Single foreign key column. Proxy objects in the the objects
table if need be, but hopefully rarely needed.
- Will types be in a separate table from objects?
No, in the same table.
- Will data types be in a separate table from objects and object types?
No, in the same table.
- Will objects refer to their types using a foreign key column or through a many-to-many relation table?
Foreign key column. Makes many queries a bit simpler, partially hard-codes the "is instance of" relation in the schema, by giving it a special status where it is not in the relations
table like everything else.
- Will constraints be in a JSON column or in a separate constraints table?
This one I'm actually still very unsure of, I haven't thought about it much. We should sketch out what the data format for the constraints table/data would be like.
- If object types and/or data types are in a separate table, will they reference each other using many-to-many relation table or using JSON columns?
N/A.
Quick recap of 'instructions' stuff: https://docs.google.com/presentation/d/133_N9WnoWd-QTDDCxJVhZLhqVcWJqj6KvrL41OcLnr0/edit?usp=sharing
The current status of this is that we've converged on a design, with some details to still be settled. That design is captured in the messages above. @vijja-w made a start on implementing the new database design but I think didn't get very far until other things took his time, and otherwise development has not progressed for a couple of months now.
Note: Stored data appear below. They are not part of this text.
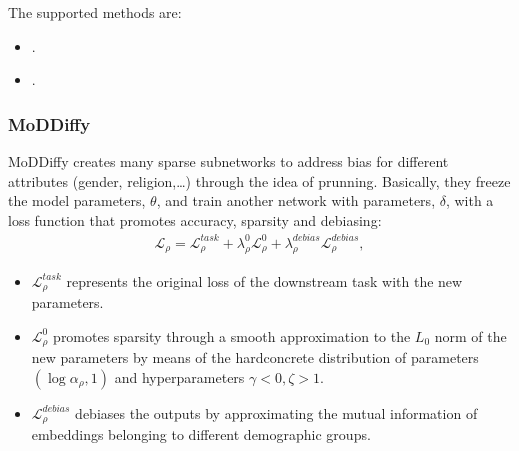 \documentclass[letterpaper,10pt,english]{sphinxmanual}
\begin{document}
\sphinxAtStartPar
The supported methods are:
\begin{itemize}
\item {} 
\sphinxAtStartPar
{\hyperref[\detokenize{algorithms_intraprocessors:diff}]{}} .

\item {} 
\sphinxAtStartPar
{\hyperref[\detokenize{algorithms_intraprocessors:eat}]{}} .

\end{itemize}


\subsubsection{MoDDiffy}
\label{\detokenize{algorithms_intraprocessors:moddiffy}}\label{\detokenize{algorithms_intraprocessors:diff}}
\sphinxAtStartPar
MoDDiffy  creates many sparse subnetworks to address bias for different attributes
(gender, religion,…) through the idea of  prunning. Basically, they freeze the model parameters, \(\theta\),
and train another network with parameters, \(\delta\), with a loss function that promotes accuracy, sparsity and debiasing:
\begin{equation*}
\begin{split}\mathcal{L}_\rho = \mathcal{L}^{task}_{\rho} + \lambda_{\rho}^0 \mathcal{L}^{0}_{\rho} + \lambda_{\rho}^{debias} \mathcal{L}_{\rho}^{debias},\end{split}
\end{equation*}\begin{description}
\begin{itemize}
\item {} 
\sphinxAtStartPar
\(\mathcal{L}_{\rho}^{task}\) represents the original loss of the downstream task with the new parameters.

\item {} 
\sphinxAtStartPar
\(\mathcal{L}_{\rho}^{0}\) promotes sparsity through a smooth approximation to the \(L_0\) norm of the new parameters by means of the hard\sphinxhyphen{}concrete distribution of parameters \((\log \alpha_{\rho}, 1)\) and hyper\sphinxhyphen{}parameters \(\gamma < 0, \zeta > 1\).

\item {} 
\sphinxAtStartPar
\(\mathcal{L}_{\rho}^{debias}\) debiases the outputs by approximating the mutual information of embeddings belonging to different demographic groups.

\end{itemize}

\end{description}
\end{document}
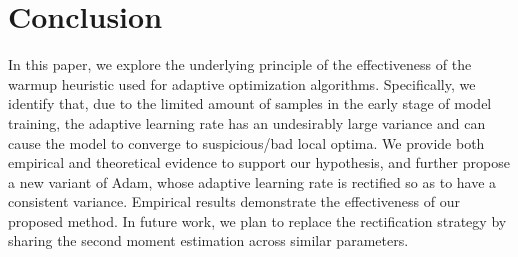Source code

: 
\section{Conclusion}
In this paper, we explore the underlying principle of the effectiveness of the warmup heuristic used for adaptive optimization algorithms. 
Specifically, we identify that, due to the limited amount of samples in the early stage of model training, the adaptive learning rate has an undesirably large variance and can cause the model to converge to suspicious/bad local optima. 
We provide both empirical and theoretical evidence to support our hypothesis, and further propose a new variant of Adam, whose adaptive learning rate is rectified so as to have a consistent variance. 
Empirical results demonstrate the effectiveness of our proposed method. 
In future work, we plan to replace the rectification strategy by sharing the second moment estimation across similar parameters.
Once someone gets back to this, they should read the above discussion to understand the new design and its purpose, and then implement the necessary tables and CRUD functions in the backend. Various aspects of the backend (sensors, locations, services, etc.) can then be ported over to the new database structure one by one, keeping both the old style tables and the new style tables in parallel. Hopefully during this process it will become obvious what the right choices are for some of the open questions that @vijja-w and I kept going back and forth on above. Once the new database design is in place and all features use it the old tables can be dropped, though probably some sort of automated migration pathway should be provided, for moving existing data from one design to another.
A place for us to collect our discussion on how to possibly change the database schema to be more flexible.